I read this article just now (the interview was last year) and it makes me feel bad for her how she explains what happened with her children.
Source: AP Images
Siohvaughn Funches-Wade is speaking out again on Dywane Wade and the breakdown of their marriage and subsequent custody agreement in an interview with the Daily Mail Online and it’s not good. The ex-wife of the Miami Heat player and mother of the baller’s two sons is clearly still in a place of literal mourning over the couple’s split and the loss of custody of her boys and she didn’t mind expressing all of those feelings in a rather personal interview.
“The way it broke down was heartbreaking,’ Siohvaughn said of the couple’s split. “It was a mourning to me rather than a divorce. This person I had loved was literally dead. I felt the way a wife feels when her husband dies. That person was literally gone.
“I wish he would’ve stayed,” she said. “If I had to choose between the money and the love, I would have chosen the love. But I can’t choose.”

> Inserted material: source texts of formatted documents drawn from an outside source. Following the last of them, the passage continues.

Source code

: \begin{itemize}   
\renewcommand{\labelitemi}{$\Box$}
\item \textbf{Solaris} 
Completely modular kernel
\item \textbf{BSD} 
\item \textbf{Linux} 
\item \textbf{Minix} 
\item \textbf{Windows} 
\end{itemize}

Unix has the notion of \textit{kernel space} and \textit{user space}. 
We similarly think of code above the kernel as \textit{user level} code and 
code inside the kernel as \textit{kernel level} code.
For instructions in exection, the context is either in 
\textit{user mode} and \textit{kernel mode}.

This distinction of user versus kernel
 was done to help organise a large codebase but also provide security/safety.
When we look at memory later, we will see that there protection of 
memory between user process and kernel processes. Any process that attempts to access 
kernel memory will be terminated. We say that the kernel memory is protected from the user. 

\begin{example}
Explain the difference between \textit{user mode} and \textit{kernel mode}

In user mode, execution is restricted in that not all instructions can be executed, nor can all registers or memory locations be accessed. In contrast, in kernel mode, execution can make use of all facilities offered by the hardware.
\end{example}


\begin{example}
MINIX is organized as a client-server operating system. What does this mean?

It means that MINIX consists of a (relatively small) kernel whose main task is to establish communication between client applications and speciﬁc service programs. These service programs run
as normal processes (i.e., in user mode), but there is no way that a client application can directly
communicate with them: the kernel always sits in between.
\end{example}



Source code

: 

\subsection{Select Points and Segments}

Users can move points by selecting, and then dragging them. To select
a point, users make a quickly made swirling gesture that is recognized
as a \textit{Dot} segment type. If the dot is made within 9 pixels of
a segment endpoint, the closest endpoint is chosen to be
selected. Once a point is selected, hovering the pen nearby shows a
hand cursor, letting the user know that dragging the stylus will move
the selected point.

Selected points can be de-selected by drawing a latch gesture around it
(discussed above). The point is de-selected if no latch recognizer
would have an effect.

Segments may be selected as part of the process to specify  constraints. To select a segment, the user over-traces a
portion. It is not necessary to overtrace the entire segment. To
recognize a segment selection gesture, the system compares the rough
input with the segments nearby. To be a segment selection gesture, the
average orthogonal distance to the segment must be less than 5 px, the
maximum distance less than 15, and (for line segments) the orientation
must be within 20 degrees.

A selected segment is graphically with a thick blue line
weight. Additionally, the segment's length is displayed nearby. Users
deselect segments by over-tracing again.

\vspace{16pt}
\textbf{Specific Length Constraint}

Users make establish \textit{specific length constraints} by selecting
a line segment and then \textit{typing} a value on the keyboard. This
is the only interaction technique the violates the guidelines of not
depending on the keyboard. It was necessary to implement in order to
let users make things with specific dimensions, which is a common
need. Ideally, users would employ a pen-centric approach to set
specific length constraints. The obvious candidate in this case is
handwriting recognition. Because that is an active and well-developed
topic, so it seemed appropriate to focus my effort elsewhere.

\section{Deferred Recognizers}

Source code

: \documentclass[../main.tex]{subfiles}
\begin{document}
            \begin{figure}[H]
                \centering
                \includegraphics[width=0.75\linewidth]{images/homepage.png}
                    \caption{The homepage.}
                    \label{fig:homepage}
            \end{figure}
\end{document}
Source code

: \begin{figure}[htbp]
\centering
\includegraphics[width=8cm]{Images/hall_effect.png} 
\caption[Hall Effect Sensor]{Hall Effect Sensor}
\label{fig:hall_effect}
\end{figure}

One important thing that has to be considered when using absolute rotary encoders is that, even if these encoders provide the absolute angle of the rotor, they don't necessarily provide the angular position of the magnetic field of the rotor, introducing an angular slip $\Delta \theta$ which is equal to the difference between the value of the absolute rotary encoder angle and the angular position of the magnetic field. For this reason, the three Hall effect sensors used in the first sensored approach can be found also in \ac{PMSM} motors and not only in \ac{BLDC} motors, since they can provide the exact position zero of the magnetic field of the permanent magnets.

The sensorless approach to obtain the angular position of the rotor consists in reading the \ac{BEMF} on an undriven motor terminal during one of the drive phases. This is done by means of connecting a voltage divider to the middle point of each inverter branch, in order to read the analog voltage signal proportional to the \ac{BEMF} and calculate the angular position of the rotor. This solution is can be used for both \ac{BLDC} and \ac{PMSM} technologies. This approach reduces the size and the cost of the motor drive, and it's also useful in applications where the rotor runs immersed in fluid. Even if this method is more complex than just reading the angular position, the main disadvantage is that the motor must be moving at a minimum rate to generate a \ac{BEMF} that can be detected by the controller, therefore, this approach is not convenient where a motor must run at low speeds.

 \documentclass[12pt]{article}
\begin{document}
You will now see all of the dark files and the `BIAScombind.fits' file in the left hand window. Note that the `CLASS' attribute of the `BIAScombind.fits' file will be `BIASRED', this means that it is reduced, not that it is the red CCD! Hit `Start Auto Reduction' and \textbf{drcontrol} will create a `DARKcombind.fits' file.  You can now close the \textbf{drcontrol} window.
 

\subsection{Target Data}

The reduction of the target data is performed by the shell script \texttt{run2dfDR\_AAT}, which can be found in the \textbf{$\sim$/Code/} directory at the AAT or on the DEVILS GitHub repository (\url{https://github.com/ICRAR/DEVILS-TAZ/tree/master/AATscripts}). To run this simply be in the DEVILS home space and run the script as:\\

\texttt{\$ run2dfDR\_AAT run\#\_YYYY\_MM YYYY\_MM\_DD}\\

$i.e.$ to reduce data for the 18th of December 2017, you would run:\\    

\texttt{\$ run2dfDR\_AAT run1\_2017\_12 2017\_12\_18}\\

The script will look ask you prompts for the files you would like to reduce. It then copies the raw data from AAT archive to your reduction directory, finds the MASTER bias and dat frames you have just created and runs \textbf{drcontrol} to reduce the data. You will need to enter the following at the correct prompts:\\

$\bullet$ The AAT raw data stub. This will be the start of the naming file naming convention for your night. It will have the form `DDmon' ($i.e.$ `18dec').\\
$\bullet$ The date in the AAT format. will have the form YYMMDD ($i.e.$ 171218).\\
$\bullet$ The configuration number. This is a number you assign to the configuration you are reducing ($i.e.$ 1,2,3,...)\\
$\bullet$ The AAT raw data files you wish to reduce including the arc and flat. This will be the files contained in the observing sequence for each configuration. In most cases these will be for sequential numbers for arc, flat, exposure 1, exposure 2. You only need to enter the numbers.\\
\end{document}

Despite wishing she and Dwyane were still together, Shiovaughn recalled some pretty horrid moments between the pair, all of which she claims stemmed from him being drafted in 2002. The Mail reports:
“‘I’d practically begged him [to wait to enter the draft],’ she said. ‘We had just got married and had a child. I wanted time to settle, to build as a family. I asked him to choose between his family or him and he chose his family.’
The following year, he chose his career. While Siohvaughn said she willed him to do well, she was ‘terrified’ about how it would affect their marriage, despite her husband’s assurances.
Her fears were justified: After the draft in 2003, he signed a three-year $8.5 million contract and he was thrown into the world of celebrity – and his marriage began to crack.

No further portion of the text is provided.